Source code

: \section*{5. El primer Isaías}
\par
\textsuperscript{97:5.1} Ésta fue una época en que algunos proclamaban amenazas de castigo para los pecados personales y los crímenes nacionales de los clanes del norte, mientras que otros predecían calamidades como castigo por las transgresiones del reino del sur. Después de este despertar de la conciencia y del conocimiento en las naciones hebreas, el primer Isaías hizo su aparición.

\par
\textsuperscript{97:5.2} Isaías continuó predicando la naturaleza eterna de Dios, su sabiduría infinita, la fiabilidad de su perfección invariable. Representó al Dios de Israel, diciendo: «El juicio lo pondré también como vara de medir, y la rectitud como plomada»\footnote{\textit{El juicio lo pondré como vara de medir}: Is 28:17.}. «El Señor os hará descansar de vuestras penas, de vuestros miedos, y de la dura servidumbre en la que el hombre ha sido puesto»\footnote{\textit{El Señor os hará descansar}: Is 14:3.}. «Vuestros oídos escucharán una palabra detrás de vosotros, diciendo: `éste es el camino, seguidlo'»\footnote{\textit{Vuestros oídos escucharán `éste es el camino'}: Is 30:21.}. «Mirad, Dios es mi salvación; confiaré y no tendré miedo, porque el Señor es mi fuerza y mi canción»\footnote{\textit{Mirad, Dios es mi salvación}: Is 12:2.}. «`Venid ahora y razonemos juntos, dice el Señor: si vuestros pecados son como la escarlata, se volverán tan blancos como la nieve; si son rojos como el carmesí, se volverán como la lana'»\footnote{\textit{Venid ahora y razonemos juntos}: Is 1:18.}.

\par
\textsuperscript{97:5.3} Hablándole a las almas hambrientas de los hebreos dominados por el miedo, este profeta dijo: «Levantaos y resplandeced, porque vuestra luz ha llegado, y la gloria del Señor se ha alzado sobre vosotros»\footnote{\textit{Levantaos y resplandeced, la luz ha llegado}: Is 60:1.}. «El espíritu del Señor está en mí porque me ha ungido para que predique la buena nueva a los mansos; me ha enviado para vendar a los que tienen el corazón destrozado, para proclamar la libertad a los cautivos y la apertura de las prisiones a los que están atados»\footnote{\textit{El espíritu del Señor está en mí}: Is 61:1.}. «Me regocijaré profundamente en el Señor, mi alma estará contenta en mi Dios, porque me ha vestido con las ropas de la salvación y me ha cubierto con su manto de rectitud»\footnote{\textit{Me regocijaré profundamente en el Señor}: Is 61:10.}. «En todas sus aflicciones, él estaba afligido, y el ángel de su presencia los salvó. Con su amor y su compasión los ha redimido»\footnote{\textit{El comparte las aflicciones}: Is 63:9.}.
________________________
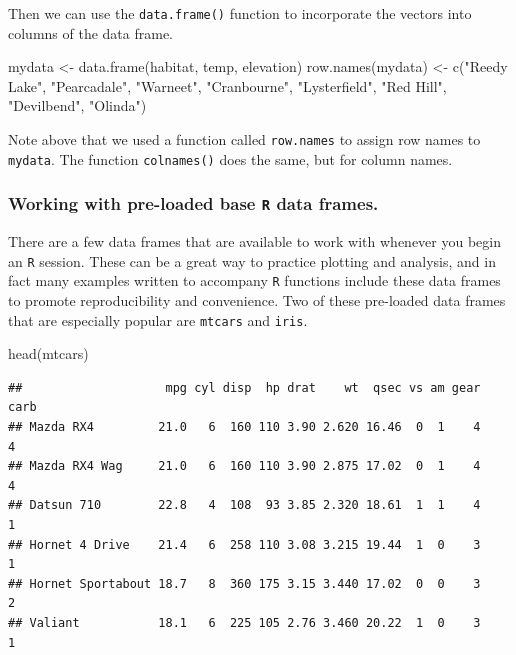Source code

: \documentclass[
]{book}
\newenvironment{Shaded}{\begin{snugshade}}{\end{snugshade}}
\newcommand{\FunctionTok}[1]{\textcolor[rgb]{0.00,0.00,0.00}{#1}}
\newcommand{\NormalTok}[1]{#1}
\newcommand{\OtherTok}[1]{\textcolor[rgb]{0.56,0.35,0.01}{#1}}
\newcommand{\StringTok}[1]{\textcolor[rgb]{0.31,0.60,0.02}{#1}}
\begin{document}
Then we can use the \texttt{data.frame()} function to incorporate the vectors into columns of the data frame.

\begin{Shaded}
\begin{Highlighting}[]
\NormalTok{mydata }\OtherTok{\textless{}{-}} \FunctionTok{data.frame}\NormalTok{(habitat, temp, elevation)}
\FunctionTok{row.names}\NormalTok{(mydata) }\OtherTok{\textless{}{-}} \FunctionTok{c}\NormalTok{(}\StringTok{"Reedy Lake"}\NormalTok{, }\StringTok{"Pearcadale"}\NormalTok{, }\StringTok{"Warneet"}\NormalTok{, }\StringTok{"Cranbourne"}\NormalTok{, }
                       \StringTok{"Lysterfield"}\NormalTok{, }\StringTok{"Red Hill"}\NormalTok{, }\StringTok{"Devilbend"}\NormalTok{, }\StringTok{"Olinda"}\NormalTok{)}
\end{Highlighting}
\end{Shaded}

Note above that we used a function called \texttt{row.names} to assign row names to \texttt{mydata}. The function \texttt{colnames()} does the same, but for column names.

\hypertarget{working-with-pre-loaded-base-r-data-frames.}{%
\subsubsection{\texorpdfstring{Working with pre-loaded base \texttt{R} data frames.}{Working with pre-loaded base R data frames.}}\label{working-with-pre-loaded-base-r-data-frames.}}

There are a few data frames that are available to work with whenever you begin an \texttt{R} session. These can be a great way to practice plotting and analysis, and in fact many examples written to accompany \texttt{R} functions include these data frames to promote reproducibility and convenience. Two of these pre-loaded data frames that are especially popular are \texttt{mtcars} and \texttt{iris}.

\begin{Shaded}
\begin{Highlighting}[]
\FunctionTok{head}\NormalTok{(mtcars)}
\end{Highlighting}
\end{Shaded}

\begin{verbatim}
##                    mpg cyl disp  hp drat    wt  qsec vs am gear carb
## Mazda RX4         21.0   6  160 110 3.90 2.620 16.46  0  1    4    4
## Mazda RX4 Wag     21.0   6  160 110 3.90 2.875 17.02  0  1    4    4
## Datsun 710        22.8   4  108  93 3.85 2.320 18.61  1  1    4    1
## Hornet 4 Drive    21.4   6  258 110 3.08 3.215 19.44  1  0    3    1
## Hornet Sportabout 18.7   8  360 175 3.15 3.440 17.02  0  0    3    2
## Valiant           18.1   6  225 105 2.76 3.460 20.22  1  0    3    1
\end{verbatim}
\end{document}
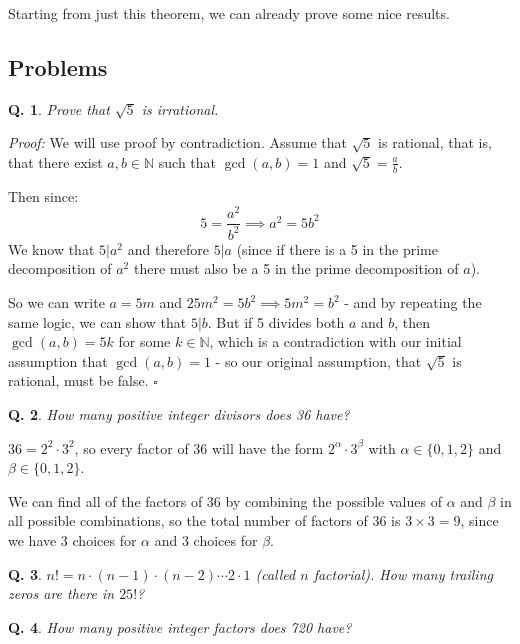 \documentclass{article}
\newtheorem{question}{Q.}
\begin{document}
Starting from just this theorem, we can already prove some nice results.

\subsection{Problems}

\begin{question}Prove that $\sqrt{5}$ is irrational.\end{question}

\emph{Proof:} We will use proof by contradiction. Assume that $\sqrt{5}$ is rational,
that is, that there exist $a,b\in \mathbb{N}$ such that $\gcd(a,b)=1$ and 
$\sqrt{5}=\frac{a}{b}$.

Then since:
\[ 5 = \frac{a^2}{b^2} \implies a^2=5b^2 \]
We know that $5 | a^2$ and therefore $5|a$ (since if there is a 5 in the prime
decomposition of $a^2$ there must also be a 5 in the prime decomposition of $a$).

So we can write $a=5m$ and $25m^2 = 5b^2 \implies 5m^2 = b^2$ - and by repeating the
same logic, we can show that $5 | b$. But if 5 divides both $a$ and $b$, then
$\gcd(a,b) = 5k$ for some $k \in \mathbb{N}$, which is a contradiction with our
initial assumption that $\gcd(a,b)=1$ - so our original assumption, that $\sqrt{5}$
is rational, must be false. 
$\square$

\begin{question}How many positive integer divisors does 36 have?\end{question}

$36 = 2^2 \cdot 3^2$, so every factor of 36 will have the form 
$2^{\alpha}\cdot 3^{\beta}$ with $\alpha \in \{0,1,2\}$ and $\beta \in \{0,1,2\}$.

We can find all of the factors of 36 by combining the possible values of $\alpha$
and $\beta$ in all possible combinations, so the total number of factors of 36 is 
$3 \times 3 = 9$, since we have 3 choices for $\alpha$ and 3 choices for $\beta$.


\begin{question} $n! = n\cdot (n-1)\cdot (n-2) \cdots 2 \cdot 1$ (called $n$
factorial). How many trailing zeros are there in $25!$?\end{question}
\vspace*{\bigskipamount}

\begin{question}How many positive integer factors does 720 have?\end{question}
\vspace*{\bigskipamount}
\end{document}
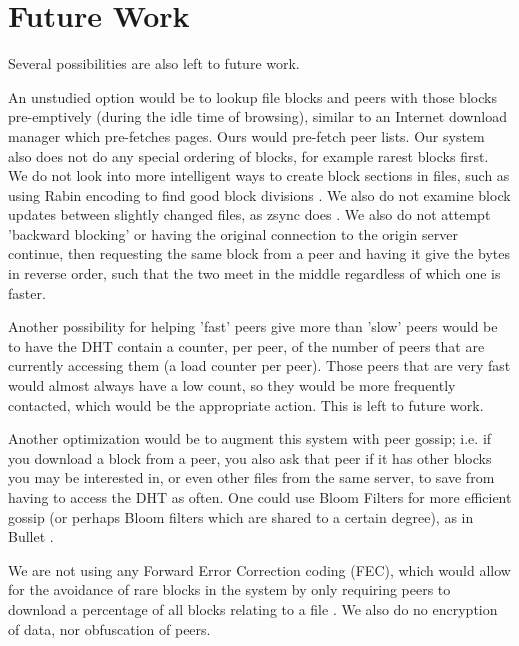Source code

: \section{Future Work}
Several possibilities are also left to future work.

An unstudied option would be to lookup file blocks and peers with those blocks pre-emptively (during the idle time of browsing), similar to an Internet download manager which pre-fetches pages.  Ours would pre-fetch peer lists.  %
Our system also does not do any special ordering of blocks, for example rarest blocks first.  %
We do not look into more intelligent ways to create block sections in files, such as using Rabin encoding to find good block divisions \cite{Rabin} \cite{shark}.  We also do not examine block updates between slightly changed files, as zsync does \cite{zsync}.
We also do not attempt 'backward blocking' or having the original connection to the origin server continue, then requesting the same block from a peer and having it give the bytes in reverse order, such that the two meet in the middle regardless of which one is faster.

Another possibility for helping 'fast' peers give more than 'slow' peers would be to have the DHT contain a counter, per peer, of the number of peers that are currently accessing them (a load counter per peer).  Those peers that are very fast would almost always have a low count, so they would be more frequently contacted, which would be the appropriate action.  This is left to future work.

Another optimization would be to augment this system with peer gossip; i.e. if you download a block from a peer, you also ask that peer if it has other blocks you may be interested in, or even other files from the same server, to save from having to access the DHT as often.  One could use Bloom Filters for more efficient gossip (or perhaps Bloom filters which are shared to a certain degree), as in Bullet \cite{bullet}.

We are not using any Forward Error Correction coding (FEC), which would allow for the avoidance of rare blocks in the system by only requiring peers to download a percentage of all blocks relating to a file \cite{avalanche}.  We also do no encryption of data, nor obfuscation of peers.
________________________
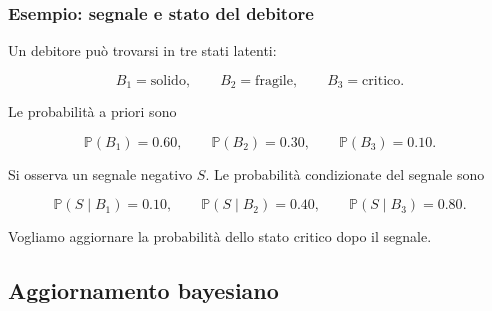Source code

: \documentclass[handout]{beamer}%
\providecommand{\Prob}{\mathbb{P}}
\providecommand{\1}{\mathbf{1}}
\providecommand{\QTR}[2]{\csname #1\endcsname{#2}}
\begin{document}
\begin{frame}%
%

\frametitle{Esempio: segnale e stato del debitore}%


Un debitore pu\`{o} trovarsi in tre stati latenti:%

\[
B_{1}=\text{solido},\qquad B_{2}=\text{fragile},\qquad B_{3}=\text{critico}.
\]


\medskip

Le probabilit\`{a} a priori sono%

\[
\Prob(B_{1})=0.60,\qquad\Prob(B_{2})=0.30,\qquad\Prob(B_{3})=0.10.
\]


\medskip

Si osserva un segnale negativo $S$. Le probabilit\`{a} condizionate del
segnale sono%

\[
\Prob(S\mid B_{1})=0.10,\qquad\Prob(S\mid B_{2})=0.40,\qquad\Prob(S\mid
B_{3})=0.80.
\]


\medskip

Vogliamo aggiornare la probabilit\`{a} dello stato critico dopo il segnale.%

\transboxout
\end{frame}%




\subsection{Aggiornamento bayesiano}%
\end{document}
________________________
# [What this task involves]
Only one number is wanted: how many lines of the data above include the word "base".

# [Solved problem]
2